This charming cotton dress fabric was anonymously donated and remains anonymous itself, as there are no designer or manufacturer markings in the selvedges. It was probably intended for the home-sewing market, for which many so-called “conversational” prints were produced and made into women’s full, gathered shirts or men’s casual shirts.

This piece satirizes the postwar housing boom and the introduction of modern architecture into the American landscape. Each horizontal stripe depicts a suburban landscape, with tidy front walkways branching off a street, each leading to a house of a different architectural style—every third house is “modern.”

Although not categorized as a high-end fabric, the pattern is sophisticated and, together with 2005-32-2, would provide a witty commentary on the cultural scene in the United States in the postwar years.

 

Susan Brown is Associate Curator in the Textiles department at Cooper Hewitt, Smithsonian Design Museum.
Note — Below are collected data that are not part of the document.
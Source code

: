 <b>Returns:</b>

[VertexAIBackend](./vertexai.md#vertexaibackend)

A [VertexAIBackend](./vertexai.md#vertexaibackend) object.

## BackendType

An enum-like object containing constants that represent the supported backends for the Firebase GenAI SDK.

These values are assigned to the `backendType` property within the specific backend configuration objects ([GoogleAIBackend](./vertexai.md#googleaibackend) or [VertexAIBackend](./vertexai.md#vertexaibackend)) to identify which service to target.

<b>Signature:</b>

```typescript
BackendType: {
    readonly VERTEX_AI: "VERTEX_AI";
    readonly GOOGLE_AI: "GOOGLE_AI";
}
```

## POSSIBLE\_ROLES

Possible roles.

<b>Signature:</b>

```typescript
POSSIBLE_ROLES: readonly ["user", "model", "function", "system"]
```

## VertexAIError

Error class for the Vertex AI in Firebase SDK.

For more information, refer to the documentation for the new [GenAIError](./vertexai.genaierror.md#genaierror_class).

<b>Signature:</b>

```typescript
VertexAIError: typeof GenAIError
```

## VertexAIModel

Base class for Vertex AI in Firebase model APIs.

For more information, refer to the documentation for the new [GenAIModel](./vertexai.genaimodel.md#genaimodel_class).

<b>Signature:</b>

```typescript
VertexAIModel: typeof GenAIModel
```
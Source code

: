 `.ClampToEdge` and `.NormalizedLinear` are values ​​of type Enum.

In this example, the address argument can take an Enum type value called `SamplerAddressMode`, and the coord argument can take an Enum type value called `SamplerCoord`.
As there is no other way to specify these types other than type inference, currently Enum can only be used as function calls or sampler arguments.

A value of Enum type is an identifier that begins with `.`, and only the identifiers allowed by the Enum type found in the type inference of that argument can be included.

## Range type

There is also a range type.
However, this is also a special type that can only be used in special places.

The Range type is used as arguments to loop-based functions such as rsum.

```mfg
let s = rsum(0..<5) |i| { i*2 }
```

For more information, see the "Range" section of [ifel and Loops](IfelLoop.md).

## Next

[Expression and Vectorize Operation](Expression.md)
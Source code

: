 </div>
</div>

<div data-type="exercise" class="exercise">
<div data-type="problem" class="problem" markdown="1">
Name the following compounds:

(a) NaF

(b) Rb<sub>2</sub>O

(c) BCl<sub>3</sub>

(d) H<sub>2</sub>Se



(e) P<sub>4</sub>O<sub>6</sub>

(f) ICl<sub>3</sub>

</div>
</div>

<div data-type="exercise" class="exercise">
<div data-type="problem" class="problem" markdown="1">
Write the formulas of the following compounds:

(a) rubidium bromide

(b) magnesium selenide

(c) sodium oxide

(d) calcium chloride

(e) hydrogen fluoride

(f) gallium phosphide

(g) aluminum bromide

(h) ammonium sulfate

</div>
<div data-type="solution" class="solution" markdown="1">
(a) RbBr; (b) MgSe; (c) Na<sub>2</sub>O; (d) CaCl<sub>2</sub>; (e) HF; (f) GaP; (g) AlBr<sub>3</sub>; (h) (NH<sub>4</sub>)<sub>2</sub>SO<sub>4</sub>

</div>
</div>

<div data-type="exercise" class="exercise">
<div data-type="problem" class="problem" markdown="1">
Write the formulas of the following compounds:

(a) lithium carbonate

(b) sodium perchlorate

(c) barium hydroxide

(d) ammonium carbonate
One thought on “Suburban Living

I am very curious about the level of interpretation here. Where is the evidence of “satire” beyond a present-day ironic worldview on the promises of high Modernism? What indicators provide the justification for the postwar dating?

I’m no textiles expert, that’s for sure, but if this post had described a charming late-1930s fabric that artistically depicted and embraced the evolving (and very “current” for the time) domestic romance of the “suburban” (a term that would definitely come to have different meaning in the postwar era) streetscape, I would have found the story equally (and perhaps even more) believable.

One missing feature of this post would be a close-up of the house renderings that helps us understand the relative style and appearance of the modern house vs the cottage and bungalow (as best I can tell – one has to dig deep on the item page to access a better view of the pattern, and it is not especially sharp. From what I can see, the more modern (Modernistic would have been the 1930s term) house is rendered with just as much charm, affection, and romance as the other two – why is this satire?

A quick look at house plan books of the late 1930s shows homes just like this one throughout their pages, right alongside the generic Craftsman bungalows, English cottages and Colonial Revivals of the time. These Modernistic houses, while often viewed as extreme or weird in the period, still embraced a certain level of sentimentality and ornamentation (like this fabric, incidentally) that would soon be swept away by the rationality of the International Style and high Mid-Century Modern after the war.

Something about the satirical interpretation and fabric dating in this post just leaves me wondering if there might be more to the story? I see the possibility of genuine affection here, rather than satire.